After some nicely choreographed action sequences involving chase, imprisonment, escape, fighting and comedic bickering between competing mercenaries and thieves, each of whom has his or her own agenda, a villain named Ronan (Lee Pace) gets it.

Ronan plans to use the power it contains — hinted at in other Marvel movies — to destroy a peaceful planet, leading Peter to forge a tenuous alliance with his rivals to save the planet’s inhabitants.

These rivals — soon to adopt the moniker of Guardians of the Galaxy — include a green-skinned assassin named Gamora (Zoe Saldana); Rocket and his treelike sidekick, Groot (voice of Vin Diesel); and a man-mountain called Drax the Destroyer (professional wrestler Dave Bautista). Drax, who is less interested in the orb than in seeking revenge for Ronan’s murder of his family, provides a big chunk of the film’s humor with his propensity for making comments, delivered in an uncomprehending deadpan, that interpret everything anyone says literally.

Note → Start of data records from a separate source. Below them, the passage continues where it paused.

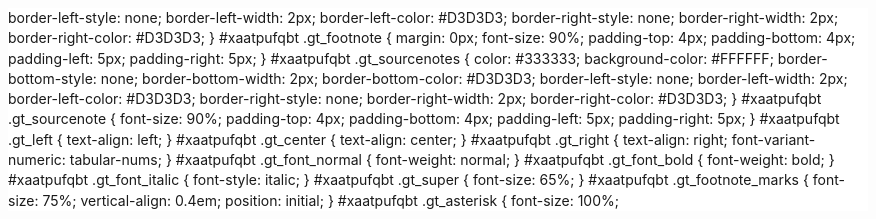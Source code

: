   border-left-style: none;
  border-left-width: 2px;
  border-left-color: #D3D3D3;
  border-right-style: none;
  border-right-width: 2px;
  border-right-color: #D3D3D3;
}
&#10;#xaatpufqbt .gt_footnote {
  margin: 0px;
  font-size: 90%;
  padding-top: 4px;
  padding-bottom: 4px;
  padding-left: 5px;
  padding-right: 5px;
}
&#10;#xaatpufqbt .gt_sourcenotes {
  color: #333333;
  background-color: #FFFFFF;
  border-bottom-style: none;
  border-bottom-width: 2px;
  border-bottom-color: #D3D3D3;
  border-left-style: none;
  border-left-width: 2px;
  border-left-color: #D3D3D3;
  border-right-style: none;
  border-right-width: 2px;
  border-right-color: #D3D3D3;
}
&#10;#xaatpufqbt .gt_sourcenote {
  font-size: 90%;
  padding-top: 4px;
  padding-bottom: 4px;
  padding-left: 5px;
  padding-right: 5px;
}
&#10;#xaatpufqbt .gt_left {
  text-align: left;
}
&#10;#xaatpufqbt .gt_center {
  text-align: center;
}
&#10;#xaatpufqbt .gt_right {
  text-align: right;
  font-variant-numeric: tabular-nums;
}
&#10;#xaatpufqbt .gt_font_normal {
  font-weight: normal;
}
&#10;#xaatpufqbt .gt_font_bold {
  font-weight: bold;
}
&#10;#xaatpufqbt .gt_font_italic {
  font-style: italic;
}
&#10;#xaatpufqbt .gt_super {
  font-size: 65%;
}
&#10;#xaatpufqbt .gt_footnote_marks {
  font-size: 75%;
  vertical-align: 0.4em;
  position: initial;
}
&#10;#xaatpufqbt .gt_asterisk {
  font-size: 100%;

“Nothing goes over my head,” he grunts. “I would catch it.”

The jokes, though at times groan-worthy, blast by fast and frequently. It’s the funniest of any Marvel movie yet, lending the film a lightness that goes a long way toward deflating the grandiosity that sometimes inflates and bloats the studio’s films. Guardians of the Galaxy goes down like cotton candy: colourful, sweet, nutrition free, melting in your mouth.

Most of that is because of Pratt, who may have found the role he was born to play.

As Peter — a man who would love for people to call him “Star-Lord,” but who just can’t make it happen with a straight face — the actor exerts the disarming superpower of charm.

His character has been described, aptly, as a cross between Han Solo of Star Wars and Marty McFly of Back to the Future.

But he’s also got a little of James T. Kirk’s DNA in him (minus Shatner’s Shakespearean self-importance) in his predilection for the ladies, even those with Crayola-coloured skin.

Guardians gets that the whole thing is a gas.

It’s got a great soundtrack — oldies from the ’70s and ’80s that Peter’s mother left to him on a mix tape, which Peter treasures more than the orb.

Turning on his Walkman, Peter — oh, what the heck, Star-Lord — rocks out to the retro pleasures of a bygone age, joyously and unabashedly celebrating a time when things were less complicated.